Let's take a look at the top 5…

1. Thomas Frist Jr., MD: The Physician Who Built a Hospital Empire

If there is one physician who best represents the power of healthcare ownership, it is Thomas Frist Jr.

Frist trained as an internal medicine physician and later co-founded Hospital Corporation of America, better known as HCA, with his father (an interesting side note). What began as a relatively small hospital company grew into one of the largest for-profit hospital systems in the United States.

wealthiest physicians

His story is noteworthy because it flips the usual physician wealth narrative on its head. Frist did not become one of the wealthiest doctors in American history by practicing internal medicine at an unusually high level. He became wealthy by owning the system in which medicine was delivered.

That is a completely different form of leverage.

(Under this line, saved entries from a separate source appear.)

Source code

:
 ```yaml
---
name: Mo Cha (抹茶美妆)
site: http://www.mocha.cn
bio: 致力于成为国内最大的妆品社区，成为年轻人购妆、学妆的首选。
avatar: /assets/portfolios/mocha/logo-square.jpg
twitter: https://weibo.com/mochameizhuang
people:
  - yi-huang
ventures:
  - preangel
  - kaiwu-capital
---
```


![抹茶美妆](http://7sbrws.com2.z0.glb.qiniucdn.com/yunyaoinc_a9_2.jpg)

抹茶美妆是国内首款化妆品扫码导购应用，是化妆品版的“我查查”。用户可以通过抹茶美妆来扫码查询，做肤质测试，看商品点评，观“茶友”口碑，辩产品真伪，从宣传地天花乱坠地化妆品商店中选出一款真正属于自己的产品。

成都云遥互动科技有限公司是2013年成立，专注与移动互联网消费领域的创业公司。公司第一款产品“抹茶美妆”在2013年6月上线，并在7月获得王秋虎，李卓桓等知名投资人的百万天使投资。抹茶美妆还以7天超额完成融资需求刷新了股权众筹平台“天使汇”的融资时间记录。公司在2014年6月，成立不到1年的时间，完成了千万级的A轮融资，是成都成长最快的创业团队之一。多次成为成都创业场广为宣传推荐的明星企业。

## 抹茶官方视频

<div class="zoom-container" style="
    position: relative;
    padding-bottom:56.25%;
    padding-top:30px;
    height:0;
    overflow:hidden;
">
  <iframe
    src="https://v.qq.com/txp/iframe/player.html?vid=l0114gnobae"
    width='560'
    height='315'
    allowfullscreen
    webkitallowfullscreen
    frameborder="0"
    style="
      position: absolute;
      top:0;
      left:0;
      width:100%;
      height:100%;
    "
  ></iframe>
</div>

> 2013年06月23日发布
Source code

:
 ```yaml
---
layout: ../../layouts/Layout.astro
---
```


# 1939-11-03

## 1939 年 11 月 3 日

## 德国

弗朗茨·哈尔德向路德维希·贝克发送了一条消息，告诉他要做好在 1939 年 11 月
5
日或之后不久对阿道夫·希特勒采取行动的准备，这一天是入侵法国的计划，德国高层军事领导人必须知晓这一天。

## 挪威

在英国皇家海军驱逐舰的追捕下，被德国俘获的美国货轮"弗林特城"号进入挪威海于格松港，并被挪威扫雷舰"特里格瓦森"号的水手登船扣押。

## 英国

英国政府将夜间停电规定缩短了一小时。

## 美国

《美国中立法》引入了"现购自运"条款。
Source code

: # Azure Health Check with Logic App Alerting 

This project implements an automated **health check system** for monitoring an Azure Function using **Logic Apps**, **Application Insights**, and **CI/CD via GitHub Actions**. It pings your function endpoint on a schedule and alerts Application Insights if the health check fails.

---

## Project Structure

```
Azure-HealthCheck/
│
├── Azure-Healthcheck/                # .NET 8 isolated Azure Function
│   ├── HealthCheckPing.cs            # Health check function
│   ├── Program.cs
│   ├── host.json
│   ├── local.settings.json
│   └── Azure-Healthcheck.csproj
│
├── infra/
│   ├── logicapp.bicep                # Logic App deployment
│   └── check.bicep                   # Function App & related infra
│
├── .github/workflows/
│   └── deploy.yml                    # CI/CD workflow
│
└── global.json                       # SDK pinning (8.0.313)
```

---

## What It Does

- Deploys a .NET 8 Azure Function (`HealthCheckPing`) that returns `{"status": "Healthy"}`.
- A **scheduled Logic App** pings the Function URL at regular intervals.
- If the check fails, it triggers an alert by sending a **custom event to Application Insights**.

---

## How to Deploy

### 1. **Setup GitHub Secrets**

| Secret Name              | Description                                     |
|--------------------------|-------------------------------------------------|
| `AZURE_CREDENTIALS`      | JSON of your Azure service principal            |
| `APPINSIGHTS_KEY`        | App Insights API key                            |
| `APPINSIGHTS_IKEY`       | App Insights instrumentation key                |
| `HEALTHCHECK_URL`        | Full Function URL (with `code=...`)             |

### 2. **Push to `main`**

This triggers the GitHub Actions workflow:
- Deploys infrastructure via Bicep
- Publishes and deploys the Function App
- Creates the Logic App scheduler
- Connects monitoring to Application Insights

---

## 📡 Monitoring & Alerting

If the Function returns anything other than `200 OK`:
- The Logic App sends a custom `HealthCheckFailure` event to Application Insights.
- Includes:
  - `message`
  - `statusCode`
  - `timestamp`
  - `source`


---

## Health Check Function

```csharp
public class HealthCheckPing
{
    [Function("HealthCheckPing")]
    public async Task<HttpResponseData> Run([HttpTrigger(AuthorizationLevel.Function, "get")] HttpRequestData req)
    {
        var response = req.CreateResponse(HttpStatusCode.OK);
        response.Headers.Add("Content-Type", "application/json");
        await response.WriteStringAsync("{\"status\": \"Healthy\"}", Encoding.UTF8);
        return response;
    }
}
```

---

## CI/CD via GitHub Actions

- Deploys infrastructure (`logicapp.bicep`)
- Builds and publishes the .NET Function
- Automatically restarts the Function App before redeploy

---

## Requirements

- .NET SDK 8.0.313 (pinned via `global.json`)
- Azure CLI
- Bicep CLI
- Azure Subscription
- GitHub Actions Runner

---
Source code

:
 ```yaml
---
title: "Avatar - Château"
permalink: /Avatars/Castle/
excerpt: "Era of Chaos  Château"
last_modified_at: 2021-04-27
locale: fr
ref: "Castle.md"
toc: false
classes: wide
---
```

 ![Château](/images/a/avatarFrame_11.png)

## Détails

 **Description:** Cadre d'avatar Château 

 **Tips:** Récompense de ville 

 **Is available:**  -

A doctor working in a hospital earns income for providing care. A doctor who owns part of a hospital system participates in the economics of the entire enterprise. That includes facilities, operations, growth, acquisitions, and the value of the business itself. Now opportunities like this (for doctors to own hospitals) are not available right now. But the lessons remains: ownership of healthcare infrastructure can be far more powerful than employment within it.

For physicians, that infrastructure may be a hospital system, an ambulatory surgery center, a practice, a medical office building, or a healthcare services company. The size may differ, but the lesson is the same.

The closer you get to ownership, the more you participate in the upside.

2. Patrick Soon-Shiong, MD: From Surgeon to Biotech Billionaire

Patrick Soon-Shiong offers a different model of physician wealth creation.

Rather than building hospitals, he built around medical innovation. A transplant surgeon by training, Soon-Shiong became best known for his work in biotechnology and drug development, including the cancer drug Abraxane. His companies eventually sold for billions, transforming him into one of the most famous physician billionaires in the world.

The key lesson from his story is the power of intellectual property and scale.

A surgeon can help one patient at a time. That work is meaningful and important. But a successful drug, device, or technology can affect thousands or millions of patients. It can also create value far beyond the limits of clinical practice.

This is one of the unique advantages physicians have as entrepreneurs. Doctors see problems up close. They understand workflows, patient frustrations, clinical limitations, and inefficiencies in a way that outsiders often do not. That perspective can become incredibly valuable when paired with business execution.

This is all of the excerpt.